Journal Article
The Care of HIV-Infected Adults in the United States
Jan 1, 1998
The good news about HIV care in the United States is that treatment costs are not prohibitive—the average cost per patient equals about $20,000 a year. Although these costs represent a growing burden on the public sector, they are still smaller than the costs of treating some other major diseases. The bad news, however, is that one-half to two-thirds of American adults infected with HIV do not get regular care, and even fewer receive the most advanced anti-HIV therapy.
These are the main findings in the initial report from the HIV Cost and Services Utilization Study (HCSUS), the first comprehensive effort to collect information about a nationally representative sample of people receiving care for HIV infection. Sponsored by the Agency for Health Care Policy Research, the study is being led by RAND in conjunction with a consortium of private and public research institutions.
The report is based on data from the study's opening round of interviews with 2,864 patients randomly selected to accurately represent the study's "reference population"—adults in the contiguous 48 states with known HIV infection who received medical care during the first two months of 1996. The study excluded adults treated at military, prison, and emergency room facilities and also excluded children. The interviews sought information primarily on the nature and costs of care, as well as on patient characteristics.
The study team found that 231,400 adults were treated during the first two months of 1996. Based on this figure, the team estimated that about 335,000 HIV-infected American adults saw a doctor at least once every six months in 1996. However, about one-half to two-thirds of all infected adults (estimated to number between 650,000 and 900,000) did not receive regular medical care. These individuals were primarily in the early stages of the disease. Fifty-nine percent of patients met the Centers for Disease Control case definition for AIDS, the most advanced stage of HIV infection.
Care settings. Seventy percent of patients received care from office-based physicians and community hospitals and clinics, and the remaining 30 percent received care from major teaching hospitals.
Costs. The cost of treating patients in the reference population was about $5.1 billion annually. This figure is based on data from the first two months of 1996. The authors extrapolated from this figure to estimate that total spending for HIV-infected adults who received medical care at least once every six months in 1996 was about $6.7 billion (approximately $20,000 per patient), or less than 1 percent of all direct personal health care expenditures in the United States. That number is "not inordinate," according to the study, considering that HIV infection accounts for about 7 percent of the total potential years of life lost in the United States.

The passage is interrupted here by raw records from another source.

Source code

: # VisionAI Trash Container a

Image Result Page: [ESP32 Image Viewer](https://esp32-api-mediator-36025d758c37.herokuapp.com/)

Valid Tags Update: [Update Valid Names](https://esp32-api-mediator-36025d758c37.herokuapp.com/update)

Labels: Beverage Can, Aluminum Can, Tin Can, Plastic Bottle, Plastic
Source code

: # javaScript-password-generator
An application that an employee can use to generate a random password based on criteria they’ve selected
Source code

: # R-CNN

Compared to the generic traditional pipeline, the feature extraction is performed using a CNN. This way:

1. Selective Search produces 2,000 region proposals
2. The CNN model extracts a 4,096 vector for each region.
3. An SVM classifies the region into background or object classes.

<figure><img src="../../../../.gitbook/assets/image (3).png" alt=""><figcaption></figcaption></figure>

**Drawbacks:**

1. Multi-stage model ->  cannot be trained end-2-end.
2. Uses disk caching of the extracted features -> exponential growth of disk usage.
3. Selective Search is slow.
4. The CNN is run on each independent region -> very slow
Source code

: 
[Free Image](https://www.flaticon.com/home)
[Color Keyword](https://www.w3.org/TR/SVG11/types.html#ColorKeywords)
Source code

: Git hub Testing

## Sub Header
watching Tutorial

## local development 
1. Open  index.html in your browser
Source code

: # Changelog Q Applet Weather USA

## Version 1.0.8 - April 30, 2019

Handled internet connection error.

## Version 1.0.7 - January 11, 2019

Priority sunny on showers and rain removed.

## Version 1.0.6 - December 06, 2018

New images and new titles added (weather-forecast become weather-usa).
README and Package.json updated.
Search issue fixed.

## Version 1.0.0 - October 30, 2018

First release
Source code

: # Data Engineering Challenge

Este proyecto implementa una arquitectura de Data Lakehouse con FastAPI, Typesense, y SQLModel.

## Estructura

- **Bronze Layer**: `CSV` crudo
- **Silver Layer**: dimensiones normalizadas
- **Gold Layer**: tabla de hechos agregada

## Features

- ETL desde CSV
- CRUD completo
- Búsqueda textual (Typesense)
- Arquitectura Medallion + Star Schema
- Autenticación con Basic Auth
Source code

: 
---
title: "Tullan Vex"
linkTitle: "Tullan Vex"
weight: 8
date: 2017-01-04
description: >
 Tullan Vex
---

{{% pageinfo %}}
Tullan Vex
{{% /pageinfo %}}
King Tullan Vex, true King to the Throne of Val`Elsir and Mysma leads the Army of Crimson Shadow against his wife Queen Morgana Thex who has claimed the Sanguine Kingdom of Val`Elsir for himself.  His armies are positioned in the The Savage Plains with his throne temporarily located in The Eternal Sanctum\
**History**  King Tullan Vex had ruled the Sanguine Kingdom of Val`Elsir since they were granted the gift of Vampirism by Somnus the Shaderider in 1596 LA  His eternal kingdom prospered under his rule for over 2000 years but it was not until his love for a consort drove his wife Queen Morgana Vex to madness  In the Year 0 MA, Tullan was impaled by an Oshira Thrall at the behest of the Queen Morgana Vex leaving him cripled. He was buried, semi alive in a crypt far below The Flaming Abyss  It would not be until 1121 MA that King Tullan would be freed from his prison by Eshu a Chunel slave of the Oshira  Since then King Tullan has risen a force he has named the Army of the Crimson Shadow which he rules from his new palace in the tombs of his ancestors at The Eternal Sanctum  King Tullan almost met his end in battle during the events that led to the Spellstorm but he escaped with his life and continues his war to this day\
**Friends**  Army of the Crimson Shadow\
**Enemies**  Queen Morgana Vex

The most expensive cost component was hospital care, but the costs of pharmaceuticals rose sharply during the course of the study period and were more than double the amount spent on outpatient care (see figure). The authors expect spending on pharmaceuticals to increase further as care providers make more-extensive use of new HIV treatments.
Pharmaceutical use. The study also found that only about half of patients under care had used advanced, highly active ("antiretroviral") HIV treatments, although their use grew dramatically during the study reporting period.
Patients receiving care for HIV infection differ from the general U.S. population in several ways. They are disproportionately young, male, black, poor, unemployed, and underinsured:
These characteristics prevailed despite the fact that the educational level of HIV patients was roughly the same as that of the general population, with slightly less than half reporting some college education.
The authors draw two basic implications from their findings: Given that up to two-thirds of HIV patients are not receiving regular treatment, the health care system needs to do a better job of getting HIV-infected individuals into care. Second, the system needs to provide more-effective means of financing that care, particularly for the increasingly affected poor and minority communities.
The next phases of the HCSUS study will examine in more detail the issue of disparities in access to care across socioeconomic and racial groups, as well as the impact of variations in insurance coverage, the extent of mental health and substance abuse disorders among HIV patients, and the extent to which HIV is becoming resistant to the new antiretroviral drug therapies.